1979. Big brother Chris, Dixie the Dog, Mrs RustyTrucks (with No1 Baby RustyTrucks on board!) and
Eventually the carb got a little
attention and once the fuel needle was freed from where it had decided to lodge itself, the old sidevalve motor started and
ran as smoothly as it presumable always did (and still does for that matter). Of
course this was the days before anyone would worry overly much about things, so we all piled in and it was driven the 20 or
so miles home. It had been stripped of its gear, but seemed sound in wind and
limb, and proved to have an indecent turn of speed.
I was too young to drive it, but Dad and big brother were OK. We kept it for years, and it was taken to numerous rallies in the late 1970s and early 1980’s, including
a memorable trip to Glamis in Scotland as well as participation in the Torchlight Procession
in Kendal – carrying a jazz band. The former trip to Scotland included crossing the Forth
Road Bridge, where Dad insisted
that the toll bill was sent to Westmorland County Fire Brigade for payment, and where we crossed the bridge with the theme
tune from The Dambusters blaring out thanks to a suitably mounted wind-up gramaphone.
Over time a ladder, bell, hosereels and equipment were
added, but fundamentally it was as it was when it left the service. It lived
outside, which would also have taken its toll.
Over the years
we three brothers all grew up, and we all retained a keen interest in vehicles, but the effect of this was that we all went
our separate ways and had our own pet projects. Add to that the additional and
inevitable pressures of setting up homes, work, marriage and so on, and very soon the Dodge was parked up, gathering dust
and steadily deteriorating in a field that acted as the centre of our vehicle restoration efforts.
It started to look very sorry
for itself, and yet none of us were either inclined, or able, to take it on. Dad
had a go, but it was at that point in its deterioration where it was neither preservation nor restoration. It needed the latter, but the efforts were more the former. Dad
and Mum moved house, the field went too, and big brother Chris gave the now very derelict Dodge a temporary home, but even
that could not provide a long term solution. As far as I knew, it had been taken
on by another Dodge owner who wanted it as a source of spares.

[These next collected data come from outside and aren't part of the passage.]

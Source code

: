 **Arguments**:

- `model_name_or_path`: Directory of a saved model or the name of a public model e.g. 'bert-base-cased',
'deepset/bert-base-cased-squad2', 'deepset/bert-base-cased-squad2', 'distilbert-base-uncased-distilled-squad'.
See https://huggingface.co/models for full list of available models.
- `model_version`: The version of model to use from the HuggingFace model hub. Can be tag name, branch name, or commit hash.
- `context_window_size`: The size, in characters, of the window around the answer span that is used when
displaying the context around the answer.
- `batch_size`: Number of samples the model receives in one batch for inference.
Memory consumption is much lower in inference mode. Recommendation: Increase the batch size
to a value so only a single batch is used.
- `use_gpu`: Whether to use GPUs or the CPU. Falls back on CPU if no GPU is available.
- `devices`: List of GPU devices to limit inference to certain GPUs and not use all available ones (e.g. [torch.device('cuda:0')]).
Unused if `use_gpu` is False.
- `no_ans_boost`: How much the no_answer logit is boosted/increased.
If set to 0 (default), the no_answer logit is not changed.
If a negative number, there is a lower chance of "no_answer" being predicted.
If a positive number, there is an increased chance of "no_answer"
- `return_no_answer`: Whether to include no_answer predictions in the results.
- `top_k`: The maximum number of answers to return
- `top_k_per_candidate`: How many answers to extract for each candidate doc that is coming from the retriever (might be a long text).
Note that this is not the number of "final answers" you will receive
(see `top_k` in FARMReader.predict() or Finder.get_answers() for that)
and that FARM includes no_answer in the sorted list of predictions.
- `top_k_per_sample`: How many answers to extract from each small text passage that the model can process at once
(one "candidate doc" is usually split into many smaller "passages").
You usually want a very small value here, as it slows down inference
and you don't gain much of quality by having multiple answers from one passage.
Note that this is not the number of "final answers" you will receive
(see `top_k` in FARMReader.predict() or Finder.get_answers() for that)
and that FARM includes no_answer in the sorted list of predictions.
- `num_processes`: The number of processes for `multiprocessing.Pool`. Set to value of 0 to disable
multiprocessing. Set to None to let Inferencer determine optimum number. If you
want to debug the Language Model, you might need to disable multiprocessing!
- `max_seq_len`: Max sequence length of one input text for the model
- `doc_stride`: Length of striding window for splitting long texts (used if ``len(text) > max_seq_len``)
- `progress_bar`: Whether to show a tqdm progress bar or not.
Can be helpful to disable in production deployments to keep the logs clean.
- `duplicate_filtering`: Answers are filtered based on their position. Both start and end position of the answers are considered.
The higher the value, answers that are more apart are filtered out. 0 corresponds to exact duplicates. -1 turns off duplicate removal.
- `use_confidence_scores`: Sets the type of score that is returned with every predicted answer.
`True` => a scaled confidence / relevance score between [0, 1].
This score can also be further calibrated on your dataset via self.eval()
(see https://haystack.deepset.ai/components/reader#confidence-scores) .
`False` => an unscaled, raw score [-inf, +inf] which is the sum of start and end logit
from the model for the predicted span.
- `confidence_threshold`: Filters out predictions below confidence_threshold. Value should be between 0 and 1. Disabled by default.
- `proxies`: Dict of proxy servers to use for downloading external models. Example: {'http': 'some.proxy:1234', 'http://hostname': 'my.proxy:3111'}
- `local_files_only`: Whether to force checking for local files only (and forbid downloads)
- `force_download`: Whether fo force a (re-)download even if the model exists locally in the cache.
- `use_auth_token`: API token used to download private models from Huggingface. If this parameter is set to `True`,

Eventually, even though I had
a restoration on the go (a Jeep) I started hankering after something a bit bigger and more interesting (I apologise to Jeep
owners at this point – they are cracking vehicles but in restoration terms they are, for me, a bit dull). I was conversing idly with Chris one day when he said “what about the Dodge?” What I did not know was that it had not gone for spares, but was sitting in an orchard (and the orchard
owner was keen to see it off the premises!). We went to look, and after taking
a very deep breath, decided to go for it. My interest is in restoring vehicles;
not owning them, not rallying them (although those are nice in their own way) but getting to grips with the seemingly impossible. A man made it – a man can rebuild it is my motto.
Out it came, together with a
few saplings that had decided to take root and grow up through the chassis and so on, then it was on hands and knees to try
and find as many components that may have fallen off as possible. It was recovered
by lifting the whole thing onto a truck then taking it home to see what, if anything could be done with it. Only at that point did I get the camera, tape measure and notebook out, but even without the additional
long grass and trees intertwined with the remnants of the once fine Dodge fire engine it was a very sorry sight indeed.
Or, perhaps a better description
would be that it was an excellent and unique restoration project!